In a dramatic development, the Southern District U.S. Attorney’s office moved yesterday to dismiss all criminal charges arising out of the Eaton v. Frisby case. The Government moved to dismiss with prejudice, which the court did, and which means the criminal case is ended and will never be pursued again.
The motion and order do not explain why this happened. I’ve been reading the docket lately. The case had been stayed for a couple of years while the civil cases were being resolved; the stay had been lifted and the court had set a trial for the fall.

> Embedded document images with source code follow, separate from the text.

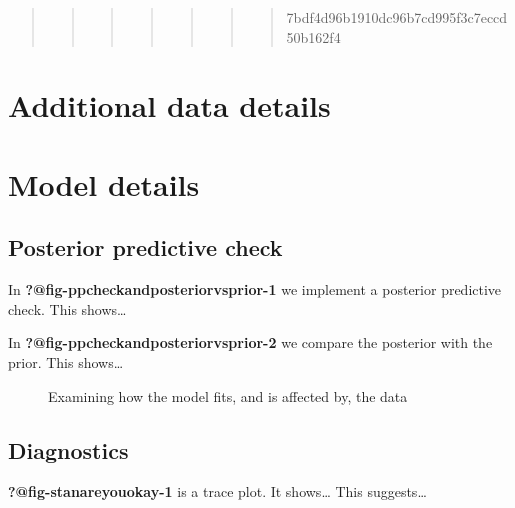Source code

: \documentclass[
  letterpaper,
  DIV=11,
  numbers=noendperiod]{scrartcl}
\begin{document}
\begin{quote}
\begin{quote}
\begin{quote}
\begin{quote}
\begin{quote}
\begin{quote}
\begin{quote}
7bdf4d96b1910dc96b7cd995f3c7eccd50b162f4
\end{quote}
\end{quote}
\end{quote}
\end{quote}
\end{quote}
\end{quote}
\end{quote}

\section{Additional data details}\label{additional-data-details}

\section{Model details}\label{sec-model-details}

\subsection{Posterior predictive
check}\label{posterior-predictive-check}

In \textbf{?@fig-ppcheckandposteriorvsprior-1} we implement a posterior
predictive check. This shows\ldots{}

In \textbf{?@fig-ppcheckandposteriorvsprior-2} we compare the posterior
with the prior. This shows\ldots{}

\begin{figure}

\begin{minipage}{0.50\linewidth}
Examining how the model fits, and is affected by, the
data\end{minipage}%

\end{figure}%

\subsection{Diagnostics}\label{diagnostics}

\textbf{?@fig-stanareyouokay-1} is a trace plot. It shows\ldots{} This
suggests\ldots{}
\end{document}

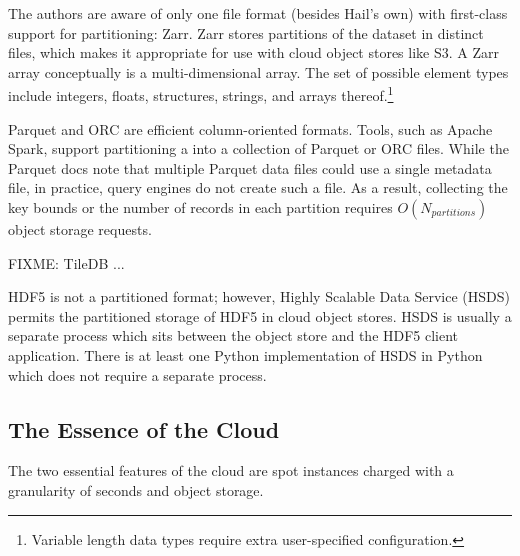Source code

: \documentclass[sigconf, nonacm]{acmart}
\begin{document}
The authors are aware of only one file format (besides Hail's own) with first-class support for
partitioning: Zarr. Zarr stores partitions of the dataset in distinct files, which makes it
appropriate for use with cloud object stores like S3. A Zarr array conceptually is a
multi-dimensional array. The set of possible element types include integers, floats, structures,
strings, and arrays thereof.\footnote{Variable length data types require extra user-specified
configuration.}

Parquet and ORC are efficient column-oriented formats. Tools, such as Apache Spark, support
partitioning a into a collection of Parquet or ORC files. While the Parquet docs note that multiple
Parquet data files could use a single metadata file, in practice, query engines do not create such a
file. As a result, collecting the key bounds or the number of records in each partition requires
$O(N_{partitions})$ object storage requests.

FIXME: TileDB ...

HDF5 is not a partitioned format; however, Highly Scalable Data Service (HSDS) permits the
partitioned storage of HDF5 in cloud object stores. HSDS is usually a separate process which sits
between the object store and the HDF5 client application. There is at least one Python
implementation of HSDS in Python which does not require a separate process.

\subsection{The Essence of the Cloud}

The two essential features of the cloud are spot instances charged with a granularity of seconds and
object storage.










\end{document}
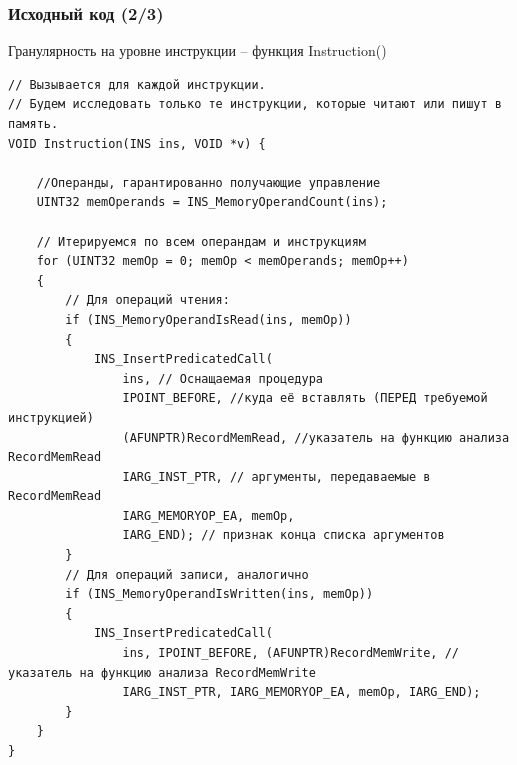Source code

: \documentclass{beamer}
\begin{document}
\begin{frame}[fragile] %
\frametitle{Исходный код (2/3)}

\begin{block}{Гранулярность на уровне инструкции -- функция Instruction()}
\begin{verbatim}
// Вызывается для каждой инструкции.
// Будем исследовать только те инструкции, которые читают или пишут в память.
VOID Instruction(INS ins, VOID *v) {

    //Операнды, гарантированно получающие управление
    UINT32 memOperands = INS_MemoryOperandCount(ins);

    // Итерируемся по всем операндам и инструкциям
    for (UINT32 memOp = 0; memOp < memOperands; memOp++)
    {
        // Для операций чтения:
        if (INS_MemoryOperandIsRead(ins, memOp))
        {
            INS_InsertPredicatedCall(
                ins, // Оснащаемая процедура
                IPOINT_BEFORE, //куда её вставлять (ПЕРЕД требуемой инструкцией)
                (AFUNPTR)RecordMemRead, //указатель на функцию анализа RecordMemRead
                IARG_INST_PTR, // аргументы, передаваемые в RecordMemRead
                IARG_MEMORYOP_EA, memOp, 
                IARG_END); // признак конца списка аргументов
        }
        // Для операций записи, аналогично
        if (INS_MemoryOperandIsWritten(ins, memOp))
        {
            INS_InsertPredicatedCall(
                ins, IPOINT_BEFORE, (AFUNPTR)RecordMemWrite, //указатель на функцию анализа RecordMemWrite
                IARG_INST_PTR, IARG_MEMORYOP_EA, memOp, IARG_END);
        }
    }
}
\end{verbatim}
\end{block}

\end{frame}

\end{document}
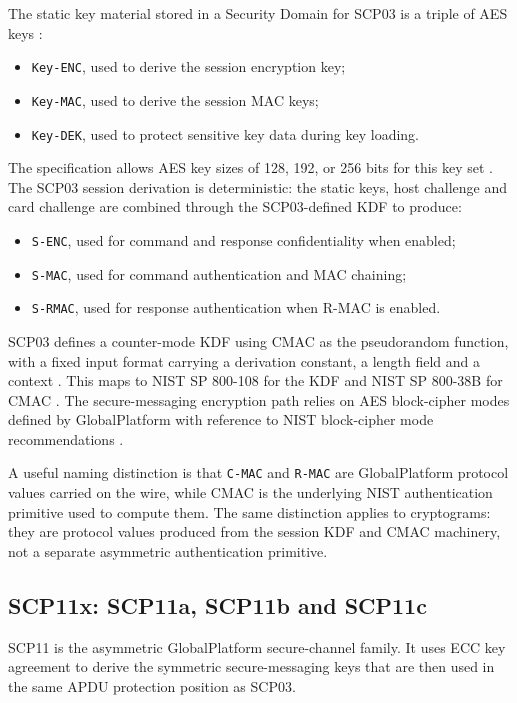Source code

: The static key material stored in a Security Domain for SCP03 is a triple of
AES keys :
\begin{itemize}
\item \texttt{Key-ENC}, used to derive the session encryption key;
\item \texttt{Key-MAC}, used to derive the session MAC keys;
\item \texttt{Key-DEK}, used to protect sensitive key data during key loading.
\end{itemize}

The specification allows AES key sizes of 128, 192, or 256 bits for this key
set . The SCP03 session derivation is deterministic: the
static keys, host challenge and card challenge are combined through the
SCP03-defined KDF to produce:
\begin{itemize}
\item \texttt{S-ENC}, used for command and response confidentiality when
      enabled;
\item \texttt{S-MAC}, used for command authentication and MAC chaining;
\item \texttt{S-RMAC}, used for response authentication when R-MAC is enabled.
\end{itemize}

SCP03 defines a counter-mode KDF using CMAC as the pseudorandom function, with
a fixed input format carrying a derivation constant, a length field and a
context . This maps to NIST SP 800-108 for the KDF
\cite{nist800108} and NIST SP 800-38B for CMAC \cite{nist80038b}. The
secure-messaging encryption path relies on AES block-cipher modes defined by
GlobalPlatform with reference to NIST block-cipher mode recommendations
\cite{nist80038a}.

A useful naming distinction is that \texttt{C-MAC} and \texttt{R-MAC} are
GlobalPlatform protocol values carried on the wire, while CMAC is the
underlying NIST authentication primitive used to compute them. The same
distinction applies to cryptograms: they are protocol values produced from the
session KDF and CMAC machinery, not a separate asymmetric authentication
primitive.

\subsection{SCP11x: SCP11a, SCP11b and SCP11c}

SCP11 is the asymmetric GlobalPlatform secure-channel family. It uses ECC key
agreement to derive the symmetric secure-messaging keys that are then used in
the same APDU protection position as SCP03.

In January, the Government had moved to lift the stay, noting that the defendants had met with both the local US Attorneys office and Justice Department officials in Washington to attempt to persuade the Government to drop the charges, and that both local and Washington officials had declined to do so. This made the (at least on the record) sudden decision to drop the charges all the more remarkable.
To refresh folks recollection, the criminal case resulted after Eaton had convinced the Justice Department to bring a theft of trade secrets prosecution against former Eaton engineers who had gone to work for Frisby.
Because I thought some explanation was needed that would take a fair amount of time, I had been holding material for a post about the Eaton cases because of a couple of recent developments– the Fall trial setting in the criminal cases, and, most particularly, another sanction-related order out of the Hinds County circuit court based on the fact that Eaton still is having trouble coming clean with the court! Phillip Thomas of Mississippi Litigation Review had written about the order:
The article covers Hinds Circuit Judge Jeff Weills’ Order requiring multiple Eaton employees—including CEO Alexander Cutler—to explain why Eaton did not previously produce emails from Ed Peters that discussed his communications with Judge Bobby DeLaughter about the case.
You can read more and read the order at Thomas’s blog.
I suppose I should note that Eaton and its minions are still asserting they have never done anything wrong, and that the dismissal of the criminal charges is an injustice. These protestations have gone rather frayed at the edges, at best.